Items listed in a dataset

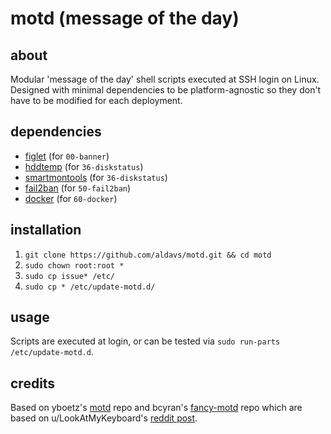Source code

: # motd (message of the day)
## about
Modular 'message of the day' shell scripts executed at SSH login on Linux. Designed with minimal dependencies to be platform-agnostic so they don't have to be modified for each deployment.
## dependencies
- [figlet](http://www.figlet.org/) (for `00-banner`)
- [hddtemp](https://savannah.nongnu.org/projects/hddtemp/) (for `36-diskstatus`)
- [smartmontools](https://www.smartmontools.org/) (for `36-diskstatus`)
- [fail2ban](https://www.fail2ban.org/wiki/index.php/Main_Page) (for `50-fail2ban`)
- [docker](https://www.docker.com/) (for `60-docker`)
## installation
1. `git clone https://github.com/aldavs/motd.git && cd motd`
2. `sudo chown root:root *`
3. `sudo cp issue* /etc/`
4. `sudo cp * /etc/update-motd.d/`
## usage
Scripts are executed at login, or can be tested via `sudo run-parts /etc/update-motd.d`.
## credits
Based on yboetz's [motd](https://github.com/yboetz/motd) repo and bcyran's [fancy-motd](https://github.com/bcyran/fancy-motd) repo which are based on u/LookAtMyKeyboard's [reddit post](https://www.reddit.com/r/unixporn/comments/8gwcti/motd_ubuntu_server_1804_lts_my_motd_scripts_for/).
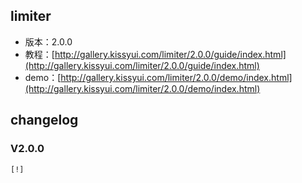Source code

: ## limiter

* 版本：2.0.0
* 教程：[http://gallery.kissyui.com/limiter/2.0.0/guide/index.html](http://gallery.kissyui.com/limiter/2.0.0/guide/index.html)
* demo：[http://gallery.kissyui.com/limiter/2.0.0/demo/index.html](http://gallery.kissyui.com/limiter/2.0.0/demo/index.html)

## changelog

### V2.0.0

    [!]



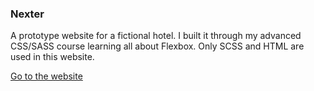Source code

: ### Nexter

A prototype website for a fictional hotel. I built it through my advanced CSS/SASS course learning all about Flexbox. Only SCSS and HTML are used in this website.

[Go to the website](https://www.donz.website/trillo-d)
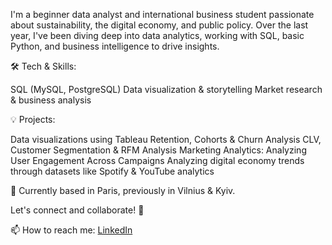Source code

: I'm a beginner data analyst and international business student passionate about sustainability, the digital economy, and public policy. Over the last year, I've been diving deep into data analytics, working with SQL, basic Python, and business intelligence to drive insights.

🛠 Tech & Skills:

SQL (MySQL, PostgreSQL)
Data visualization & storytelling
Market research & business analysis

💡 Projects:

Data visualizations using Tableau
Retention, Cohorts & Churn Analysis
CLV, Customer Segmentation & RFM Analysis
Marketing Analytics: Analyzing User Engagement Across Campaigns
Analyzing digital economy trends through datasets like Spotify & YouTube analytics

📍 Currently based in Paris, previously in Vilnius & Kyiv.

Let's connect and collaborate! 🚀

📫 How to reach me: [LinkedIn](https://linkedin.com/in/danylokubrak)


<!--
**restinframe/restinframe** is a ✨ _special_ ✨ repository because its `README.md` (this file) appears on your GitHub profile.

Here are some ideas to get you started:

- 🔭 I’m currently working on ...
- 🌱 I’m currently learning ...
- 👯 I’m looking to collaborate on ...
- 🤔 I’m looking for help with ...
- 💬 Ask me about ...
- 📫 How to reach me: ...
- 😄 Pronouns: ...
- ⚡ Fun fact: ...
-->
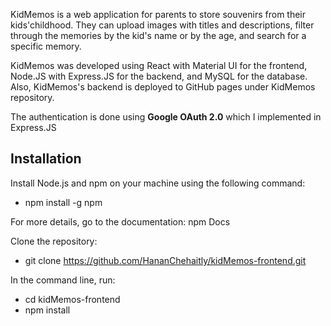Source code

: KidMemos is a web application for parents to store souvenirs from their kids'childhood. They can upload images with titles and descriptions, 
filter through the memories by the kid's name or by the age, and search for a specific memory.

KidMemos was developed using React with Material UI for the frontend, Node.JS with Express.JS for the backend, and MySQL for the database. 
Also, KidMemos's backend is deployed to GitHub pages under KidMemos repository.

The authentication is done using **Google OAuth 2.0** which I implemented in Express.JS

## Installation

Install Node.js and npm on your machine using the following command:

- npm install -g npm

For more details, go to the documentation: npm Docs

Clone the repository:

- git clone https://github.com/HananChehaitly/kidMemos-frontend.git

In the command line, run:

- cd kidMemos-frontend
- npm install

-- Work instructions --
Please copy every line of the records above in which "economy" appears.

-- Answer box --
: I'm a beginner data analyst and international business student passionate about sustainability, the digital economy, and public policy. Over the last year, I've been diving deep into data analytics, working with SQL, basic Python, and business intelligence to drive insights.
Analyzing digital economy trends through datasets like Spotify & YouTube analytics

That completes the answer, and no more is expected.